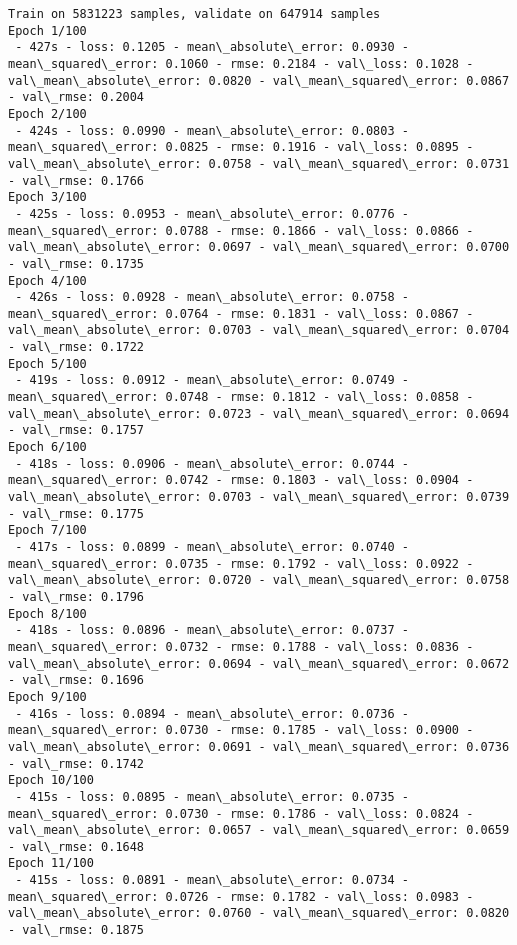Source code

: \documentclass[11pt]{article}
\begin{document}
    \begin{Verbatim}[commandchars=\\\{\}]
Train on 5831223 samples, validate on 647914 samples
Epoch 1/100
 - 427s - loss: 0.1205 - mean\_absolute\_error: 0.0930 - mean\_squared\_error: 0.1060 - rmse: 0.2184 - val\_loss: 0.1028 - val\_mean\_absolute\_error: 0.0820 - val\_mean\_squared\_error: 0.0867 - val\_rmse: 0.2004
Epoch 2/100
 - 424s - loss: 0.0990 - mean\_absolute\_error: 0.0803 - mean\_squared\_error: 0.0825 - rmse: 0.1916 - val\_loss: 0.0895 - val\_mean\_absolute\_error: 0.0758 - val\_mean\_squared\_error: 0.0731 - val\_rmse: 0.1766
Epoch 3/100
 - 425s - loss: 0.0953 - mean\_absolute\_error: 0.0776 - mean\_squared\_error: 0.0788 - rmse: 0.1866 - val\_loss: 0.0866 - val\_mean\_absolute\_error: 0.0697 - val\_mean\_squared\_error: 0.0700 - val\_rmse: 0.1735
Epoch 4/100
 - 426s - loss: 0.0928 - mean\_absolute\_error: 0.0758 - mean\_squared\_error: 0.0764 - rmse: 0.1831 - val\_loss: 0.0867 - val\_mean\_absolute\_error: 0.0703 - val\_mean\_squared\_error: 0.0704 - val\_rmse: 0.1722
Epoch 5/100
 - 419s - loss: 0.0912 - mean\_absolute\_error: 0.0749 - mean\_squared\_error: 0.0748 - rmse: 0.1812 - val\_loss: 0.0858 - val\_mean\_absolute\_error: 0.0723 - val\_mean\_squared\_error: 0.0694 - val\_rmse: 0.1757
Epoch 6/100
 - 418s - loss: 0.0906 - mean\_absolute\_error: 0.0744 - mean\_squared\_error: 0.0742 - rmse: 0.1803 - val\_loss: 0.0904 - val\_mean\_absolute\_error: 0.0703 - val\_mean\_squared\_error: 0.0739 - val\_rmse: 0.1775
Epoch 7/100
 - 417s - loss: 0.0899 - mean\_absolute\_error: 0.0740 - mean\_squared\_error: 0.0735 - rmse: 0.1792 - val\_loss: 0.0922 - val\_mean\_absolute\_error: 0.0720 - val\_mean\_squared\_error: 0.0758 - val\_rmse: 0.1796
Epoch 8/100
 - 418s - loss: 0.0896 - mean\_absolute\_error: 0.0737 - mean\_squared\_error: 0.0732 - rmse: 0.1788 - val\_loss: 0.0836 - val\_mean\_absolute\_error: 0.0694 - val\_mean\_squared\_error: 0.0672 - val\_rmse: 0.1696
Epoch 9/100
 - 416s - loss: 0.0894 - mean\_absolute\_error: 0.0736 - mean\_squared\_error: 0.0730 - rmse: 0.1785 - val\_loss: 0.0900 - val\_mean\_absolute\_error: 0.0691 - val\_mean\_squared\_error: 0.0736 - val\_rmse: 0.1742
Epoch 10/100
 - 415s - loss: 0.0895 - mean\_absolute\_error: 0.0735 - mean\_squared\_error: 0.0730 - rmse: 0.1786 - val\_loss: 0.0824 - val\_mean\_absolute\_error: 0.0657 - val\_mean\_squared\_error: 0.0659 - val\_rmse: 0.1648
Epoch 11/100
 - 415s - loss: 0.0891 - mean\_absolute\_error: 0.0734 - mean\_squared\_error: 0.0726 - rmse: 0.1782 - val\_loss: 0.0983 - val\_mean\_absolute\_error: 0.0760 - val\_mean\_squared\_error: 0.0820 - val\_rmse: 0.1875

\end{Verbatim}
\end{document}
--
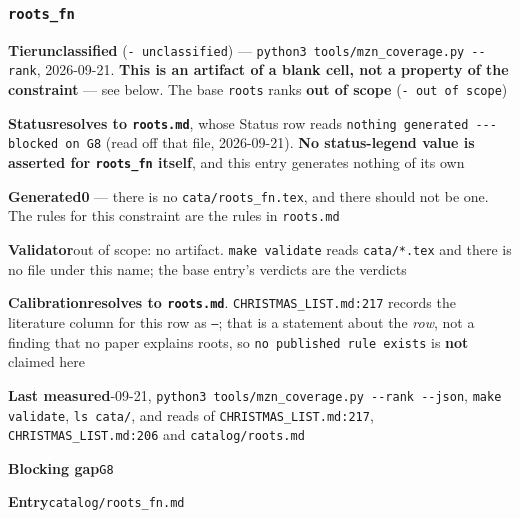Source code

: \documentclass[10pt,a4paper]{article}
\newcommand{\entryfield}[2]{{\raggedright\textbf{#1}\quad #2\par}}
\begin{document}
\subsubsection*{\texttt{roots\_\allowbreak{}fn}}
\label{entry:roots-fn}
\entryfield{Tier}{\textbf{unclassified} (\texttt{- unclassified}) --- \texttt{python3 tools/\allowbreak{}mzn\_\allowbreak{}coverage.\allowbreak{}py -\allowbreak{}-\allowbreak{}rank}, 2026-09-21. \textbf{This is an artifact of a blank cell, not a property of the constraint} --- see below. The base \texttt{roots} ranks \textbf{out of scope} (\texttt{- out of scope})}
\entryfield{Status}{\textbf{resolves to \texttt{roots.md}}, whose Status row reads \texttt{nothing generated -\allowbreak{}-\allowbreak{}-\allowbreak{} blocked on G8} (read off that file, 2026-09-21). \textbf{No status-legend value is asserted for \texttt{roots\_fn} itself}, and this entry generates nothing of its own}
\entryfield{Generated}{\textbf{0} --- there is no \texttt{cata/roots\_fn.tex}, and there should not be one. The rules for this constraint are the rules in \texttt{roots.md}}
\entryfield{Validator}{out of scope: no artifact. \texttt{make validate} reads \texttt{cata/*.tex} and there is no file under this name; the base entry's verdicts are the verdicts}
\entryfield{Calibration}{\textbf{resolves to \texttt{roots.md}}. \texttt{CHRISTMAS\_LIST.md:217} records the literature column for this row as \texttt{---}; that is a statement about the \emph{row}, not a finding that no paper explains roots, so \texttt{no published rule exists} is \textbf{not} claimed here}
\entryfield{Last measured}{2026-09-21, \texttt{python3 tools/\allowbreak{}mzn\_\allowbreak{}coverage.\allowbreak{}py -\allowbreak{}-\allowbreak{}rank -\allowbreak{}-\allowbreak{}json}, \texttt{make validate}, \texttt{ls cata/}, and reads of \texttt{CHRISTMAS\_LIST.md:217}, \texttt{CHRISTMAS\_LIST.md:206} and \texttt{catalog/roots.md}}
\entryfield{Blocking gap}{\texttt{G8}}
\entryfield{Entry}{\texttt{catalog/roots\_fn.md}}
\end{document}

### [Activity]
All lines of the listing holding the string "article" must be returned, copied as they stand.

### [Solution for this problem]
: \documentclass[11pt]{article}
: \documentclass[10pt,a4paper]{article}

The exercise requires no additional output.